41. Organizations implementing GSIM will need to map the GSIM objects against their implementation models. In doing this, gaps between GSIM and the implementation standards or internal models will need to be identified. Mappings of GSIM to an organization's internal models can be shared with the community via the Global Artefact Catalogue (to be developed in 2014).

GSIM Mapping to SDMX and DDI

42. For some common standard models, GSIM mappings have been provided. The design of GSIM takes into account the possibility to map to implementation models, such as SDMX or DDI. Such a mapping can be used to establish a link between GSIM and its technical implementation. GSIM thus helps to:

  • Compare IT approaches;
  • Detect double work in legacy systems
  • Avoid double work in new systems.


43. Mapping tables have been developed which show how GSIM objects correspond to their counterparts in the SDMX and DDI standards.

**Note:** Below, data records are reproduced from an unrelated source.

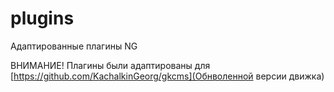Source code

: # plugins
 Адаптированные плагины NG
 
 ВНИМАНИЕ!
 Плагины были адаптированы для [https://github.com/KachalkinGeorg/gkcms](Обнволенной версии движка)
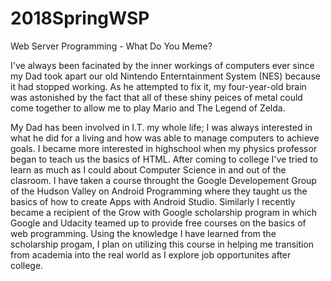 # 2018SpringWSP
Web Server Programming - What Do You Meme?

I've always been facinated by the inner workings of computers ever since my Dad took apart our old Nintendo Enterntainment System (NES) because it had stopped working. As he attempted to fix it, my four-year-old brain was astonished by the fact that all of these shiny peices of metal could come together to allow me to play Mario and The Legend of Zelda.

My Dad has been involved in I.T. my whole life; I was always interested in what he did for a living and how was able to manage computers to achieve goals. I became more interested in highschool when my physics professor began to teach us the basics of HTML. After coming to college I've tried to learn as much as I could about Computer Science in and out of the clasroom. I have taken a course throught the Google Developement Group of the Hudson Valley on Android Programming where they taught us the basics of how to create Apps with Android Studio. Similarly I recently became a recipient of the Grow with Google scholarship program in which Google and Udacity teamed up to provide free courses on the basics of web programming. Using the knowledge I have learned from the scholarship progam, I plan on utilizing this course in helping me transition from academia into the real world as I explore job opportunites after college.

DDI Profiles for Use with GSIM Implementations

 
44. DDI is a very flexible and complex standard, and even within the mappings from GSIM which have been developed, there is still the possibility that two GSIM implementations using DDI might not interoperate. DDI itself provides a mechanism for solving this problem – a feature of the standard known as "DDI Profiles". It is thought that the publication of standard DDI profiles will facilitate the harmonisation of the use of DDI in statistical organisations.

What is a DDI Profile?

 
45. According to the DDI 3.2 documentation, a DDI profile "describes the subset of valid DDI objects used by an agency for a specified purpose."  This is documented in an XML format (part of the DDI specification) which allows a set of declarations to be made, identifying specific fields in the DDI which are "Used" or "Not Used". Various other qualifications can be made to restrict or default permitted values for specific elements, and human-readable documentation can be added.
 
46. Thus, an organization or application can specify exactly how it uses the DDI  XML formats.  It is anticipated that as organizations implement GSIM, these standard profiles can be used to form a base set of DDI elements for interoperable use.
 
47. Examples of some of the profileswhich have been developed include:
 
    BTO Profile: The first profile is "Basic Technical Objects" (BTO). There are a small set of technical objects that are used in DDI to support identification, referencing, dates, external controlled vocabularies, string content, and the basic features of ISO/IEC 11179-5 (Name, Label, Description). This profile provides guidance for the best practice usage of these technical objects to support interoperability. In particular it identifies those objects which should be considered interoperable and applied in a consistent manner, and those that contain primarily local information.
    Variable Profile: This profile covers those DDI objects required to support the Variable, Population and Concept objects in GSIM.
    Represented Variable Profile: This profile covers those DDI objects required to support the Represented Variable, Enumerated Value Domain, Described Value Domain and Unit of Measure objects in GSIM.
    Questionnaire Profile: This is the definition of a 3.2 DDI profile for business questionnaire - test version. This profile includes all the objects, schemes and 'packaging' information needed to create a complete questionnaire, including Questions, Question Groups and Blocks, Statements, Interviewer Instructions, Controls and Instrument.
    Codelist Profile: This profile covers those DDI objects required to support Code Lists and Category Sets in GSIM. 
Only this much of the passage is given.